-- Data to process follows --
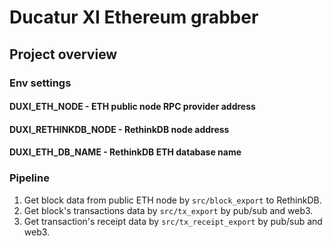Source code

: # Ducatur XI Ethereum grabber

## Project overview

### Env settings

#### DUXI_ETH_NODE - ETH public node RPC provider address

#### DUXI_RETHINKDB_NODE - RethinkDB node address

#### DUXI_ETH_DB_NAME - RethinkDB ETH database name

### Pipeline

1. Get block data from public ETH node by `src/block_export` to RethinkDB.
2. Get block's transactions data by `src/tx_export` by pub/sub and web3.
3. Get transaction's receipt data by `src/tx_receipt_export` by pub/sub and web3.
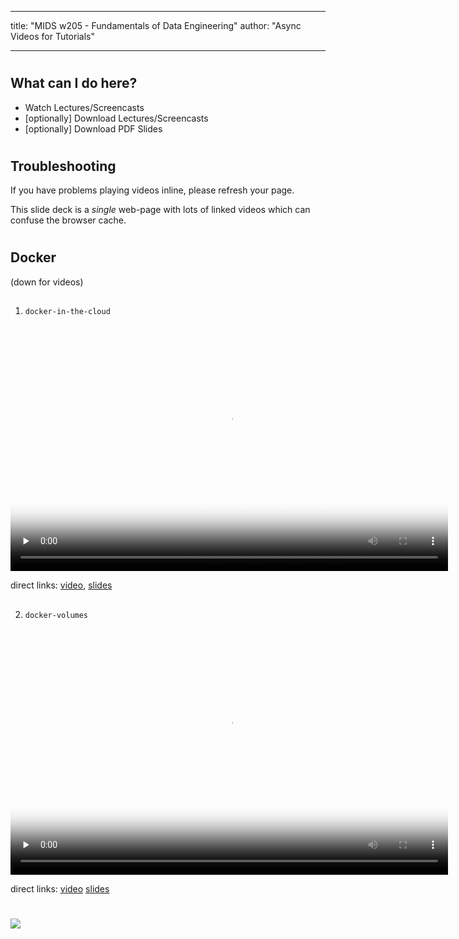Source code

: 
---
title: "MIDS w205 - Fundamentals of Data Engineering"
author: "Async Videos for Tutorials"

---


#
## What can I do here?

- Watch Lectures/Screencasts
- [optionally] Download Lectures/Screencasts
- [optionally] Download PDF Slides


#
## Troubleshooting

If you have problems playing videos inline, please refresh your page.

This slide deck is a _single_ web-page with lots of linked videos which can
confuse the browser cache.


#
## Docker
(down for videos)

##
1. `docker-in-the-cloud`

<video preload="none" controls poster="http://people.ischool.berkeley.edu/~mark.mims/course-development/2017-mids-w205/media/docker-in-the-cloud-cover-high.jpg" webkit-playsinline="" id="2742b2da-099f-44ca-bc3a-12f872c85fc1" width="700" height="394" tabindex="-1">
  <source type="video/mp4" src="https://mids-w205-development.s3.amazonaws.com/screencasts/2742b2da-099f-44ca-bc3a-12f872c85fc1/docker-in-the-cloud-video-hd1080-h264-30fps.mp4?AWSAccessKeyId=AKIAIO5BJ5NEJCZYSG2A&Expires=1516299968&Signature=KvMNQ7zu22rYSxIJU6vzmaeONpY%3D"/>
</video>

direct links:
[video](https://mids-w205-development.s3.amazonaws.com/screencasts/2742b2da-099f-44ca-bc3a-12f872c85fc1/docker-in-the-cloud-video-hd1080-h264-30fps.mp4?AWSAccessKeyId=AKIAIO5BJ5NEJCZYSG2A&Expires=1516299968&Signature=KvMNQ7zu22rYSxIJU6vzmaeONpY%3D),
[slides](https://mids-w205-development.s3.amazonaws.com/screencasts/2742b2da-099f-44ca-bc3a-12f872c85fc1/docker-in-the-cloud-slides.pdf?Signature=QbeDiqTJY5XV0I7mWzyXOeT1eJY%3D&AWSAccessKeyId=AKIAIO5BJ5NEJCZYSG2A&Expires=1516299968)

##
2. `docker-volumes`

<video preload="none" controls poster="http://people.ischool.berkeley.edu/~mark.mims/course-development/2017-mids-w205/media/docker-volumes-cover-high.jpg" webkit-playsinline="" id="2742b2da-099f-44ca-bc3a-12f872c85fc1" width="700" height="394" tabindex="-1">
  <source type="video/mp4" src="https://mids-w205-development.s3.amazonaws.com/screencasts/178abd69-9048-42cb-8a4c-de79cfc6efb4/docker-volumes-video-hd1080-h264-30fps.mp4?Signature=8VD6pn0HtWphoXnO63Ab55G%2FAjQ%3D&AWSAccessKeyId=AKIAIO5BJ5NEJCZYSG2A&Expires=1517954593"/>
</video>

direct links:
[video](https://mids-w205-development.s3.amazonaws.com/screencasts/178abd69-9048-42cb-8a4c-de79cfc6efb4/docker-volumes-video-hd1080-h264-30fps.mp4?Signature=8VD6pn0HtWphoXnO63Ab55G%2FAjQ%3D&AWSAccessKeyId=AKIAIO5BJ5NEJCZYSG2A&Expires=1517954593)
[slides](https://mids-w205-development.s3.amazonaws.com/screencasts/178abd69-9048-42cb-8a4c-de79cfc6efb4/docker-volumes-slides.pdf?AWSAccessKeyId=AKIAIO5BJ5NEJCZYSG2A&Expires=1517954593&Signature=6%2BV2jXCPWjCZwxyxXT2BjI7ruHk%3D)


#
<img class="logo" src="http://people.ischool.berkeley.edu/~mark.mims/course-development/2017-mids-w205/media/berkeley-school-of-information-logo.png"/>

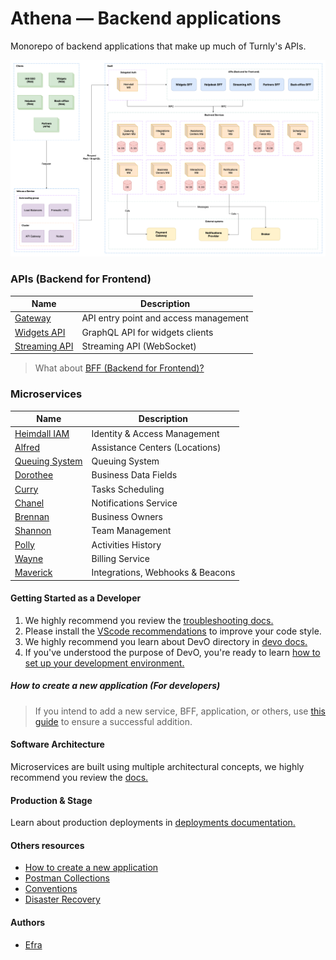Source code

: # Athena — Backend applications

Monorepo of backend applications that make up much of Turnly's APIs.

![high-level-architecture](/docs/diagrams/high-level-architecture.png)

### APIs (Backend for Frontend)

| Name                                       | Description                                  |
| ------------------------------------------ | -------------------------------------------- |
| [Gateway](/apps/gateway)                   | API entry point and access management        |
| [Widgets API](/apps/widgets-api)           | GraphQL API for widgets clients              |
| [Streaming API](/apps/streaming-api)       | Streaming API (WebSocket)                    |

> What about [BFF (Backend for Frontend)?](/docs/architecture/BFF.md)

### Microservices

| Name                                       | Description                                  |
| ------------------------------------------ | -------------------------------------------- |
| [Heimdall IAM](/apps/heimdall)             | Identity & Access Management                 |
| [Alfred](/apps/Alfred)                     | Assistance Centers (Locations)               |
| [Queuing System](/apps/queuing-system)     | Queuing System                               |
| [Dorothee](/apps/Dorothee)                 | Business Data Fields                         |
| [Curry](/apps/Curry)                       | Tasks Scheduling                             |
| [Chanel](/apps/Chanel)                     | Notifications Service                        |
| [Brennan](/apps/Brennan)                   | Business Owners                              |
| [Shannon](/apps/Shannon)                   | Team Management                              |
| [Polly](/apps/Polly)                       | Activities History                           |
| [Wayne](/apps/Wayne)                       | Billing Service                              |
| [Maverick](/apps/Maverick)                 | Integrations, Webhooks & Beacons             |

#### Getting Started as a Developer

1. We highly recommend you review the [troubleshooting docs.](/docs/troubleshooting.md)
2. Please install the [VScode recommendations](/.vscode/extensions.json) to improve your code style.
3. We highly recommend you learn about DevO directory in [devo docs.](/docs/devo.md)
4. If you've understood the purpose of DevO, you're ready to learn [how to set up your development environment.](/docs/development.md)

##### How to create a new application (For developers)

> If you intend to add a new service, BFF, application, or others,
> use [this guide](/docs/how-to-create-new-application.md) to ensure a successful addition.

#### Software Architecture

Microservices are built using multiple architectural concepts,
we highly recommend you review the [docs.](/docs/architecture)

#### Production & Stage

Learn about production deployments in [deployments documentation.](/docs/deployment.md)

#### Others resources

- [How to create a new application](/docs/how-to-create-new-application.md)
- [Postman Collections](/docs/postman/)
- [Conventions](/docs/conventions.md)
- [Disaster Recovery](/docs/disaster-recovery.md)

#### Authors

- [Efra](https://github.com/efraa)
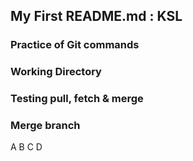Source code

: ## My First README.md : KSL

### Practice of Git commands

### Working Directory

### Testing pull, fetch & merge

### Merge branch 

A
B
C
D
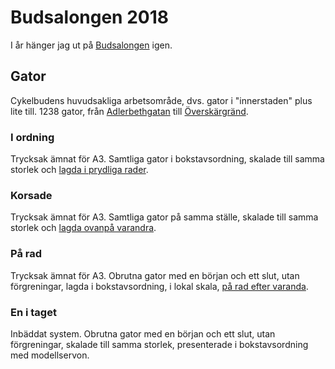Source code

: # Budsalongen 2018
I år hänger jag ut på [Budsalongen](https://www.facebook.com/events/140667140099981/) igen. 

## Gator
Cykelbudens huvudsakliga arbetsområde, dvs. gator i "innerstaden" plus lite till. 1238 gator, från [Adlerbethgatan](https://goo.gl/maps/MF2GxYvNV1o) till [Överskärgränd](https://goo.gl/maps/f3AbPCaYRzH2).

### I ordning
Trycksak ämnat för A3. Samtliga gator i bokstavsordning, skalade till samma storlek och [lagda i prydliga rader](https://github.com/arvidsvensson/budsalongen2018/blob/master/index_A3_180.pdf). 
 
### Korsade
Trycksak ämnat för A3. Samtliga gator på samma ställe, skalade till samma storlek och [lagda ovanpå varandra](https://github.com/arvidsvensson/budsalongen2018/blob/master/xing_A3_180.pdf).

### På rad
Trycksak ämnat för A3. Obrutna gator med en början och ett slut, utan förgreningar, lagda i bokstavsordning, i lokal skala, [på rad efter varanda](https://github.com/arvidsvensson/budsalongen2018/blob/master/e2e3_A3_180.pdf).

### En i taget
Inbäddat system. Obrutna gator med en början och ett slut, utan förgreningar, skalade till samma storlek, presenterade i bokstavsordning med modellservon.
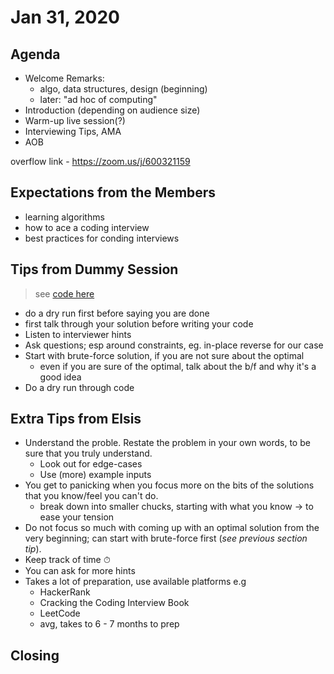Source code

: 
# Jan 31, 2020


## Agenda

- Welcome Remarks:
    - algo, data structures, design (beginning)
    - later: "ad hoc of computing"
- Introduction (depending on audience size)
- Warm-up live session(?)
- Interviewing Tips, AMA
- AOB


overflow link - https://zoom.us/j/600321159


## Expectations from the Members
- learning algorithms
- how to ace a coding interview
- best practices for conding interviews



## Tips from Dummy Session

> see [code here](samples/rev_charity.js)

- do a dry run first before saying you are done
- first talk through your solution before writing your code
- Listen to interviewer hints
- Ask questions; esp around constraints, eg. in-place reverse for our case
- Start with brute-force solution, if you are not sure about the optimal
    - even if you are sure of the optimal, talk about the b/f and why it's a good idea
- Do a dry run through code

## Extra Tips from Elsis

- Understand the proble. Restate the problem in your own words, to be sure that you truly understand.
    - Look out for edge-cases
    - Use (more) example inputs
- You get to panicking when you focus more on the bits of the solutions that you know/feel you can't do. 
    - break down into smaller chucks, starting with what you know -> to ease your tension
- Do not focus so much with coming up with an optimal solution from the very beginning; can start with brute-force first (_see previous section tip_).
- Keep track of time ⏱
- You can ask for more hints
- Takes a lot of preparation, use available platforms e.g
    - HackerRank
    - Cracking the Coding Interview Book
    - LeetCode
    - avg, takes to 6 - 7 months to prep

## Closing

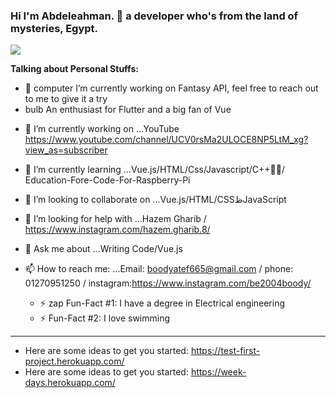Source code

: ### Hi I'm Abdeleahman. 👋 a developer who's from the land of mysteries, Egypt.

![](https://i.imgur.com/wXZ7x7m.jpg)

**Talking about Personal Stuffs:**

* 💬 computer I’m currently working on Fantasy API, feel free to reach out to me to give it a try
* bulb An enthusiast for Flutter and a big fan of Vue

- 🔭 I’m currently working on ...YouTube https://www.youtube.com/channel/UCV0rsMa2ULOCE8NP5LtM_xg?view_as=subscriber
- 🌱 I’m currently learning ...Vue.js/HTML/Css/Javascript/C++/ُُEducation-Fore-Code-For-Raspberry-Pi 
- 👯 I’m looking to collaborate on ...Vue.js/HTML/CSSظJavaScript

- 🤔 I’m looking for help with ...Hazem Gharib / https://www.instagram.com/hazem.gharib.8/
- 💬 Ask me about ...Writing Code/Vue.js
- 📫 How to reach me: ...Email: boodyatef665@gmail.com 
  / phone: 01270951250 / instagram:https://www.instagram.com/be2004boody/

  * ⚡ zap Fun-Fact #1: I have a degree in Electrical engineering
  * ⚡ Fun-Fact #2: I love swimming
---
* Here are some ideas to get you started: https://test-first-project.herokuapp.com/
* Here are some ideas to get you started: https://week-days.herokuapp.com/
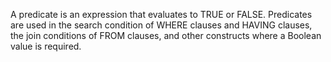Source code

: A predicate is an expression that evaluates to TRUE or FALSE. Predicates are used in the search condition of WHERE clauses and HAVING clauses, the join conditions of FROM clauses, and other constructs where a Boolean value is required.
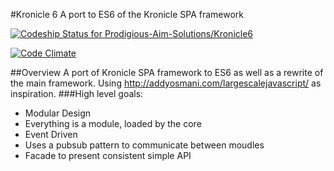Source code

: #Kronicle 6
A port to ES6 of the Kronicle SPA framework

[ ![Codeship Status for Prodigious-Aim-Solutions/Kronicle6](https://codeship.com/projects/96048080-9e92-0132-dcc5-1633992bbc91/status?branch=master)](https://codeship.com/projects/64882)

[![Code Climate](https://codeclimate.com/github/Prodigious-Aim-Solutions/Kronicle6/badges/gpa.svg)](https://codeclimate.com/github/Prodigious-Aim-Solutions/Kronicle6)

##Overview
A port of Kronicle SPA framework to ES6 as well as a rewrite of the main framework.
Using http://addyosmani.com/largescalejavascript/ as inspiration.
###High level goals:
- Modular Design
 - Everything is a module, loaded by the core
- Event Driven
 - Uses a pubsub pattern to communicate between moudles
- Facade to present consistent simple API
-- Data to process concluded --
# [Problem to work on]
The records are given above. Copy each line in them that holds "Business".

# [Finished task]
| [Dorothee](/apps/Dorothee)                 | Business Data Fields                         |
| [Brennan](/apps/Brennan)                   | Business Owners                              |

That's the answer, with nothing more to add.